▶ _GIVEN DATA_:

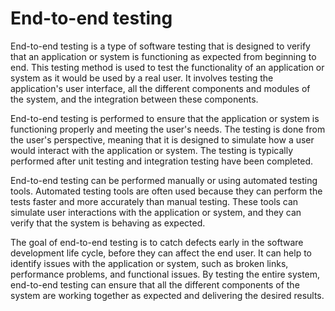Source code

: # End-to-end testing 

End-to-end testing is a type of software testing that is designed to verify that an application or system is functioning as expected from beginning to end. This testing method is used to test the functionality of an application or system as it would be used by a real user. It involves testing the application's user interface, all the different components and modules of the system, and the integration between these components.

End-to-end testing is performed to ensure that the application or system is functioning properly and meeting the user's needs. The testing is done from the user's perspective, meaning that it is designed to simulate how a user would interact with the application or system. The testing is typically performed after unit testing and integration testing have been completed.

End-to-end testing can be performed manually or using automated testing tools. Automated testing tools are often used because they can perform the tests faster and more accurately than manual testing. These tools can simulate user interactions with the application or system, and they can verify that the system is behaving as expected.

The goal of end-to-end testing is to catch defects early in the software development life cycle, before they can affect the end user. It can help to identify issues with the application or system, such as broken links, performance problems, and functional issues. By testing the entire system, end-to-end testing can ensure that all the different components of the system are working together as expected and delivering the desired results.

--

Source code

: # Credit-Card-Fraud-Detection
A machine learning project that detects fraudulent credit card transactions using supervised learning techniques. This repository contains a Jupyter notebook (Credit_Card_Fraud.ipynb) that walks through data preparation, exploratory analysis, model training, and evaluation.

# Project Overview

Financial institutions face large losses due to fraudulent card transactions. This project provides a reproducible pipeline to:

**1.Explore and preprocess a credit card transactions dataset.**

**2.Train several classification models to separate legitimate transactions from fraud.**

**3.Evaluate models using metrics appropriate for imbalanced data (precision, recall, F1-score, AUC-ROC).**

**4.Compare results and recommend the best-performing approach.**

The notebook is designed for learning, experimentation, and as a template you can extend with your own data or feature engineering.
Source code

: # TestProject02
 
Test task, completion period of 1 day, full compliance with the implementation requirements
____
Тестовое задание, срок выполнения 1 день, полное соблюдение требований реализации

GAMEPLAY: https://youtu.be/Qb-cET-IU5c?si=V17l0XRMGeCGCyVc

--

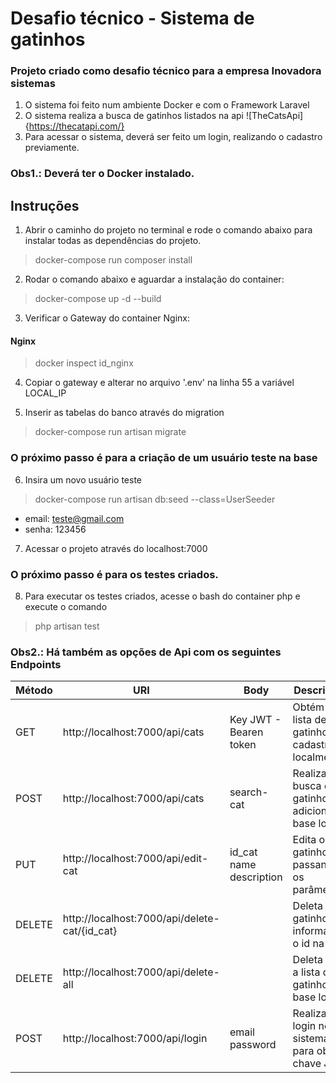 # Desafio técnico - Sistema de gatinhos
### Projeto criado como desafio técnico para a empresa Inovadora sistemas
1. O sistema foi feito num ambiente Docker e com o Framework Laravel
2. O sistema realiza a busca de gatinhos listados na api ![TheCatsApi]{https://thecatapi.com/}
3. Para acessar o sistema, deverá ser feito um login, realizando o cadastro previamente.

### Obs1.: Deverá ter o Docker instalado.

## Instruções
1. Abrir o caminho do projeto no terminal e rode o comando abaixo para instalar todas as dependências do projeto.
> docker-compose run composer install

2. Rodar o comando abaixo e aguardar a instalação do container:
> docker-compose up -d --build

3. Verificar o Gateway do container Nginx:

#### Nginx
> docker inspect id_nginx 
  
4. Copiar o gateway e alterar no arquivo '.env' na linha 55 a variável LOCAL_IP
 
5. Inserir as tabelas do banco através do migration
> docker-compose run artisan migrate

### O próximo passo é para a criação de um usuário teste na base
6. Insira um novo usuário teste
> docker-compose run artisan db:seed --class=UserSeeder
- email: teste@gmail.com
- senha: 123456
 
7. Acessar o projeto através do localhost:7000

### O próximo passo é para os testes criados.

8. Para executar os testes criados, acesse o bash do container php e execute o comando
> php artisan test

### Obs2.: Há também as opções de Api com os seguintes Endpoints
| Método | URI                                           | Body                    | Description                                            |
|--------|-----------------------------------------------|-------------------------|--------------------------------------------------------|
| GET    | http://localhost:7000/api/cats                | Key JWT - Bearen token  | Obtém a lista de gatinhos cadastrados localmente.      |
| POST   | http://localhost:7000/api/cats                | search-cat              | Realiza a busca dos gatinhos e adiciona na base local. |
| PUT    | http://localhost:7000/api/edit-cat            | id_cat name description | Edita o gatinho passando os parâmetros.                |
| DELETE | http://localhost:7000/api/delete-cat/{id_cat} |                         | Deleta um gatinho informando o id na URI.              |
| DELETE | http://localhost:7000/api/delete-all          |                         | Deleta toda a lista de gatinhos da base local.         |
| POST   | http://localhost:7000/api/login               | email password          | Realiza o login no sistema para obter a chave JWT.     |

▶ _WHAT YOU ARE ASKED TO DO_: Your task is to copy each line of the entries that includes the word "expected".

▶ _OUTPUT FOR THIS TASK_:
End-to-end testing is a type of software testing that is designed to verify that an application or system is functioning as expected from beginning to end. This testing method is used to test the functionality of an application or system as it would be used by a real user. It involves testing the application's user interface, all the different components and modules of the system, and the integration between these components.
End-to-end testing can be performed manually or using automated testing tools. Automated testing tools are often used because they can perform the tests faster and more accurately than manual testing. These tools can simulate user interactions with the application or system, and they can verify that the system is behaving as expected.
The goal of end-to-end testing is to catch defects early in the software development life cycle, before they can affect the end user. It can help to identify issues with the application or system, such as broken links, performance problems, and functional issues. By testing the entire system, end-to-end testing can ensure that all the different components of the system are working together as expected and delivering the desired results.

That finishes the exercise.